• **Required action**
Transcribe the data in full; each line must match exactly.

• **Dataset excerpts**
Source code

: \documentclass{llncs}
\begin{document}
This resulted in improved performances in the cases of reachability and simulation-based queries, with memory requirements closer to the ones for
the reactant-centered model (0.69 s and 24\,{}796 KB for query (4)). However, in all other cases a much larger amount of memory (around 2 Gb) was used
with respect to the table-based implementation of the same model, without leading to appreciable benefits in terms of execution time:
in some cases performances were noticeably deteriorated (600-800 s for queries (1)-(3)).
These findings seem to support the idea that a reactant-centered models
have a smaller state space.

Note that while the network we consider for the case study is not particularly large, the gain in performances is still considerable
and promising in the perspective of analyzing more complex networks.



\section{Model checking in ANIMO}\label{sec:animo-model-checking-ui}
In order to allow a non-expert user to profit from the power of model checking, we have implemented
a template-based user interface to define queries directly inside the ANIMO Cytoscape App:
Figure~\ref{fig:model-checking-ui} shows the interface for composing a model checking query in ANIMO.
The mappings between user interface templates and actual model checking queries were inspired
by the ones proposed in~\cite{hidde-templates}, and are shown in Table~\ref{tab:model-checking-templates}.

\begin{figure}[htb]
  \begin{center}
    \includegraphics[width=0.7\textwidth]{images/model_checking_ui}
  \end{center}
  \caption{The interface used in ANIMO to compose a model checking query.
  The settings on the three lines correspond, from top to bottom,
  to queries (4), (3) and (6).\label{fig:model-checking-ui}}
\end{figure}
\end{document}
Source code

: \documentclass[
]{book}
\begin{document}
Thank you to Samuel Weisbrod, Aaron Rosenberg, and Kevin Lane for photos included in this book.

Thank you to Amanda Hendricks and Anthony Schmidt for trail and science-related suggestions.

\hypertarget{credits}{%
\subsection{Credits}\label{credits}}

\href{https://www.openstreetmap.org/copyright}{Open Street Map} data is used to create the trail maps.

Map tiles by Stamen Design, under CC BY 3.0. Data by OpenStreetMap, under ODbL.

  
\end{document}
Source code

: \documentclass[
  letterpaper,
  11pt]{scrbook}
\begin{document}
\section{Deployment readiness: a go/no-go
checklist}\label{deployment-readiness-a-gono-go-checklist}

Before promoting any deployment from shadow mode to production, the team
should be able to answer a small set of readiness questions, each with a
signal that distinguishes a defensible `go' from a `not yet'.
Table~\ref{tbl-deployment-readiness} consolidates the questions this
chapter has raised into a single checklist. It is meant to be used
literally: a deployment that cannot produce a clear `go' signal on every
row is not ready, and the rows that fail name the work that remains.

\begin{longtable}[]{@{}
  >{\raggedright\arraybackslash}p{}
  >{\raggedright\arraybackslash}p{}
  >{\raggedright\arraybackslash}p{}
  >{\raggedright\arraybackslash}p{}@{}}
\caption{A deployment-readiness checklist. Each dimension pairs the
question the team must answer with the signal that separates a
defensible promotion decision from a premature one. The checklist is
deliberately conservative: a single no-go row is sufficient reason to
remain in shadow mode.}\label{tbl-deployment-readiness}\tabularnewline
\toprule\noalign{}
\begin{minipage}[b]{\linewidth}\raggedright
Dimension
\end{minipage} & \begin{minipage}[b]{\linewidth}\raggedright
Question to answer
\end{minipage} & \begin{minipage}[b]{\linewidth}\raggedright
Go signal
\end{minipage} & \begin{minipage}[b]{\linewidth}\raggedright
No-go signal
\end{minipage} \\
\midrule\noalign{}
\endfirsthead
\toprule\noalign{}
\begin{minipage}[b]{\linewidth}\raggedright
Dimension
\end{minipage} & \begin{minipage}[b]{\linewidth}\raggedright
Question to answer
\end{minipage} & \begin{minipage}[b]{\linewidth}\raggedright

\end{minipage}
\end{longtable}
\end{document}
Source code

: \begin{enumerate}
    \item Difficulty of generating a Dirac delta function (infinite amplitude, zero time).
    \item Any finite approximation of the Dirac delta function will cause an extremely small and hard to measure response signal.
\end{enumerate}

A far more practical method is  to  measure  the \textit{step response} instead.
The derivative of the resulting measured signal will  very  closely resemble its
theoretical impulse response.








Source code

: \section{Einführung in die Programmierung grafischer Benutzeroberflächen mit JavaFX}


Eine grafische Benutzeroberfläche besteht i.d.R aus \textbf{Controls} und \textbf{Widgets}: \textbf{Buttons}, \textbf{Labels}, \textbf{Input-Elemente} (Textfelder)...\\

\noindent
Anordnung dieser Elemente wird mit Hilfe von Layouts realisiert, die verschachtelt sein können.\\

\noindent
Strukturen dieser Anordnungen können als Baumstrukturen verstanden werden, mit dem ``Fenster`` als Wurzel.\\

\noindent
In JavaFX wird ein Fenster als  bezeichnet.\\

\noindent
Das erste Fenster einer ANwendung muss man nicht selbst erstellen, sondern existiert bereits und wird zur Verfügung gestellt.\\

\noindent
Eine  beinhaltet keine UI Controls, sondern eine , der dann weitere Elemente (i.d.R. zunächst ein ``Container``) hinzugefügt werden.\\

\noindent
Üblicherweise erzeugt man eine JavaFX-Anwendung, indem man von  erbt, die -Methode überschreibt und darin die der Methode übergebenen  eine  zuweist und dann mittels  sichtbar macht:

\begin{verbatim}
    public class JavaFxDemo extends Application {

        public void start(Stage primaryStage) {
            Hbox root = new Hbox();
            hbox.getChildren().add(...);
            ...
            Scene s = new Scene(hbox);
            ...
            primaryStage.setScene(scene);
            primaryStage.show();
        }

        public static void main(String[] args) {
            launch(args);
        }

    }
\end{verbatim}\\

• **Output below**
Source code

: \documentclass{llncs}
\begin{document}
This resulted in improved performances in the cases of reachability and simulation-based queries, with memory requirements closer to the ones for
the reactant-centered model (0.69 s and 24\,{}796 KB for query (4)). However, in all other cases a much larger amount of memory (around 2 Gb) was used
with respect to the table-based implementation of the same model, without leading to appreciable benefits in terms of execution time:
in some cases performances were noticeably deteriorated (600-800 s for queries (1)-(3)).
These findings seem to support the idea that a reactant-centered models
have a smaller state space.

Note that while the network we consider for the case study is not particularly large, the gain in performances is still considerable
and promising in the perspective of analyzing more complex networks.



\section{Model checking in ANIMO}\label{sec:animo-model-checking-ui}
In order to allow a non-expert user to profit from the power of model checking, we have implemented
a template-based user interface to define queries directly inside the ANIMO Cytoscape App:
Figure~\ref{fig:model-checking-ui} shows the interface for composing a model checking query in ANIMO.
The mappings between user interface templates and actual model checking queries were inspired
by the ones proposed in~\cite{hidde-templates}, and are shown in Table~\ref{tab:model-checking-templates}.

\begin{figure}[htb]
  \begin{center}
    \includegraphics[width=0.7\textwidth]{images/model_checking_ui}
  \end{center}
  \caption{The interface used in ANIMO to compose a model checking query.
  The settings on the three lines correspond, from top to bottom,
  to queries (4), (3) and (6).\label{fig:model-checking-ui}}
\end{figure}
\end{document}
Source code

: \documentclass[
]{book}
\begin{document}
Thank you to Samuel Weisbrod, Aaron Rosenberg, and Kevin Lane for photos included in this book.

Thank you to Amanda Hendricks and Anthony Schmidt for trail and science-related suggestions.

\hypertarget{credits}{%
\subsection{Credits}\label{credits}}

\href{https://www.openstreetmap.org/copyright}{Open Street Map} data is used to create the trail maps.

Map tiles by Stamen Design, under CC BY 3.0. Data by OpenStreetMap, under ODbL.

  
\end{document}
Source code

: \documentclass[
  letterpaper,
  11pt]{scrbook}
\begin{document}
\section{Deployment readiness: a go/no-go
checklist}\label{deployment-readiness-a-gono-go-checklist}

Before promoting any deployment from shadow mode to production, the team
should be able to answer a small set of readiness questions, each with a
signal that distinguishes a defensible `go' from a `not yet'.
Table~\ref{tbl-deployment-readiness} consolidates the questions this
chapter has raised into a single checklist. It is meant to be used
literally: a deployment that cannot produce a clear `go' signal on every
row is not ready, and the rows that fail name the work that remains.

\begin{longtable}[]{@{}
  >{\raggedright\arraybackslash}p{}
  >{\raggedright\arraybackslash}p{}
  >{\raggedright\arraybackslash}p{}
  >{\raggedright\arraybackslash}p{}@{}}
\caption{A deployment-readiness checklist. Each dimension pairs the
question the team must answer with the signal that separates a
defensible promotion decision from a premature one. The checklist is
deliberately conservative: a single no-go row is sufficient reason to
remain in shadow mode.}\label{tbl-deployment-readiness}\tabularnewline
\toprule\noalign{}
\begin{minipage}[b]{\linewidth}\raggedright
Dimension
\end{minipage} & \begin{minipage}[b]{\linewidth}\raggedright
Question to answer
\end{minipage} & \begin{minipage}[b]{\linewidth}\raggedright
Go signal
\end{minipage} & \begin{minipage}[b]{\linewidth}\raggedright
No-go signal
\end{minipage} \\
\midrule\noalign{}
\endfirsthead
\toprule\noalign{}
\begin{minipage}[b]{\linewidth}\raggedright
Dimension
\end{minipage} & \begin{minipage}[b]{\linewidth}\raggedright
Question to answer
\end{minipage} & \begin{minipage}[b]{\linewidth}\raggedright

\end{minipage}
\end{longtable}
\end{document}
Source code

: \begin{enumerate}
    \item Difficulty of generating a Dirac delta function (infinite amplitude, zero time).
    \item Any finite approximation of the Dirac delta function will cause an extremely small and hard to measure response signal.
\end{enumerate}

A far more practical method is  to  measure  the \textit{step response} instead.
The derivative of the resulting measured signal will  very  closely resemble its
theoretical impulse response.








Source code

: \section{Einführung in die Programmierung grafischer Benutzeroberflächen mit JavaFX}


Eine grafische Benutzeroberfläche besteht i.d.R aus \textbf{Controls} und \textbf{Widgets}: \textbf{Buttons}, \textbf{Labels}, \textbf{Input-Elemente} (Textfelder)...\\

\noindent
Anordnung dieser Elemente wird mit Hilfe von Layouts realisiert, die verschachtelt sein können.\\

\noindent
Strukturen dieser Anordnungen können als Baumstrukturen verstanden werden, mit dem ``Fenster`` als Wurzel.\\

\noindent
In JavaFX wird ein Fenster als  bezeichnet.\\

\noindent
Das erste Fenster einer ANwendung muss man nicht selbst erstellen, sondern existiert bereits und wird zur Verfügung gestellt.\\

\noindent
Eine  beinhaltet keine UI Controls, sondern eine , der dann weitere Elemente (i.d.R. zunächst ein ``Container``) hinzugefügt werden.\\

\noindent
Üblicherweise erzeugt man eine JavaFX-Anwendung, indem man von  erbt, die -Methode überschreibt und darin die der Methode übergebenen  eine  zuweist und dann mittels  sichtbar macht:

\begin{verbatim}
    public class JavaFxDemo extends Application {

        public void start(Stage primaryStage) {
            Hbox root = new Hbox();
            hbox.getChildren().add(...);
            ...
            Scene s = new Scene(hbox);
            ...
            primaryStage.setScene(scene);
            primaryStage.show();
        }

        public static void main(String[] args) {
            launch(args);
        }

    }
\end{verbatim}\\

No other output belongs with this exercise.